■ **PROBLEM TO WORK ON**: Filter the records below, keeping only lines with the string "waka".

(Dataset entries)
^^^^
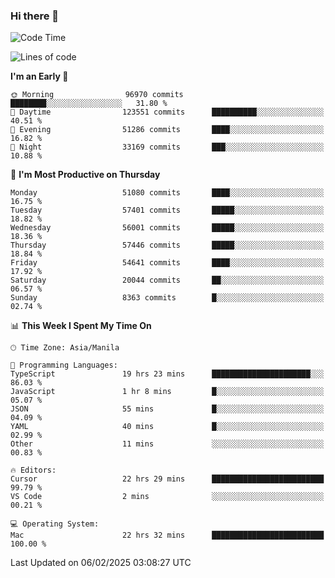 ### Hi there 👋

<!--START_SECTION:waka-->
![Code Time](http://img.shields.io/badge/Code%20Time-5%2C829%20hrs%2056%20mins-blue)

![Lines of code](https://img.shields.io/badge/From%20Hello%20World%20I%27ve%20Written-118.5%20million%20lines%20of%20code-blue)

**I'm an Early 🐤** 

```text
🌞 Morning                96970 commits       ████████░░░░░░░░░░░░░░░░░   31.80 % 
🌆 Daytime                123551 commits      ██████████░░░░░░░░░░░░░░░   40.51 % 
🌃 Evening                51286 commits       ████░░░░░░░░░░░░░░░░░░░░░   16.82 % 
🌙 Night                  33169 commits       ███░░░░░░░░░░░░░░░░░░░░░░   10.88 % 
```
📅 **I'm Most Productive on Thursday** 

```text
Monday                   51080 commits       ████░░░░░░░░░░░░░░░░░░░░░   16.75 % 
Tuesday                  57401 commits       █████░░░░░░░░░░░░░░░░░░░░   18.82 % 
Wednesday                56001 commits       █████░░░░░░░░░░░░░░░░░░░░   18.36 % 
Thursday                 57446 commits       █████░░░░░░░░░░░░░░░░░░░░   18.84 % 
Friday                   54641 commits       ████░░░░░░░░░░░░░░░░░░░░░   17.92 % 
Saturday                 20044 commits       ██░░░░░░░░░░░░░░░░░░░░░░░   06.57 % 
Sunday                   8363 commits        █░░░░░░░░░░░░░░░░░░░░░░░░   02.74 % 
```


📊 **This Week I Spent My Time On** 

```text
🕑︎ Time Zone: Asia/Manila

💬 Programming Languages: 
TypeScript               19 hrs 23 mins      ██████████████████████░░░   86.03 % 
JavaScript               1 hr 8 mins         █░░░░░░░░░░░░░░░░░░░░░░░░   05.07 % 
JSON                     55 mins             █░░░░░░░░░░░░░░░░░░░░░░░░   04.09 % 
YAML                     40 mins             █░░░░░░░░░░░░░░░░░░░░░░░░   02.99 % 
Other                    11 mins             ░░░░░░░░░░░░░░░░░░░░░░░░░   00.83 % 

🔥 Editors: 
Cursor                   22 hrs 29 mins      █████████████████████████   99.79 % 
VS Code                  2 mins              ░░░░░░░░░░░░░░░░░░░░░░░░░   00.21 % 

💻 Operating System: 
Mac                      22 hrs 32 mins      █████████████████████████   100.00 % 
```


 Last Updated on 06/02/2025 03:08:27 UTC
<!--END_SECTION:waka-->


<!--
**rad182/rad182** is a ✨ _special_ ✨ repository because its `README.md` (this file) appears on your GitHub profile.

Here are some ideas to get you started:

- 🔭 I’m currently working on ...
- 🌱 I’m currently learning ...
- 👯 I’m looking to collaborate on ...
- 🤔 I’m looking for help with ...
- 💬 Ask me about ...
- 📫 How to reach me: ...
- 😄 Pronouns: ...
- ⚡ Fun fact: ...
-->
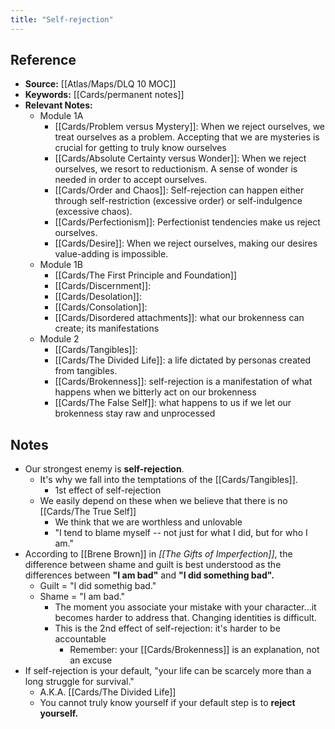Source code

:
 ```yaml
---
title: "Self-rejection"
---
```

## Reference
- **Source:** [[Atlas/Maps/DLQ 10 MOC]]
- **Keywords:** [[Cards/permanent notes]]
- **Relevant Notes:**
	- Module 1A
		- [[Cards/Problem versus Mystery]]: When we reject ourselves, we treat ourselves as a problem. Accepting that we are mysteries is crucial for getting to truly know ourselves
		- [[Cards/Absolute Certainty versus Wonder]]: When we reject ourselves, we resort to reductionism. A sense of wonder is needed in order to accept ourselves.
		- [[Cards/Order and Chaos]]: Self-rejection can happen either through self-restriction (excessive order) or self-indulgence (excessive chaos).
		- [[Cards/Perfectionism]]: Perfectionist tendencies make us reject ourselves. 
		- [[Cards/Desire]]: When we reject ourselves, making our desires value-adding is impossible.
	- Module 1B
		- [[Cards/The First Principle and Foundation]]
		- [[Cards/Discernment]]: 
		- [[Cards/Desolation]]: 
		- [[Cards/Consolation]]:
		- [[Cards/Disordered attachments]]: what our brokenness can create; its manifestations
	- Module 2
		- [[Cards/Tangibles]]:
		- [[Cards/The Divided Life]]: a life dictated by personas created from tangibles.
		- [[Cards/Brokenness]]: self-rejection is a manifestation of what happens when we bitterly act on our brokenness
		- [[Cards/The False Self]]: what happens to us if we let our brokenness stay raw and unprocessed

## Notes
- Our strongest enemy is **self-rejection**.
	- It's why we fall into the temptations of the [[Cards/Tangibles]].
		- 1st effect of self-rejection
	- We easily depend on these when we believe that there is no [[Cards/The True Self]]
		- We think that we are worthless and unlovable
		- "I tend to blame myself -- not just for what I did, but for who I am."
- According to [[Brene Brown]] in *[[The Gifts of Imperfection]]*, the difference between shame and guilt is best understood as the differences between **"I am bad"** and **"I did something bad".**
	- Guilt = "I did somethig bad."
	- Shame = "I am bad."
		- The moment you associate your mistake with your character...it becomes harder to address that. Changing identities is difficult.
		- This is the 2nd effect of self-rejection: it's harder to be accountable
			- Remember: your [[Cards/Brokenness]] is an explanation, not an excuse
- If self-rejection is your default, "your life can be scarcely more than a long struggle for survival."
	- A.K.A. [[Cards/The Divided Life]]
	- You cannot truly know yourself if your default step is to **reject yourself.**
^^^^
■ **SOLUTION FOR THIS TASK**:
<!--START_SECTION:waka-->
<!--END_SECTION:waka-->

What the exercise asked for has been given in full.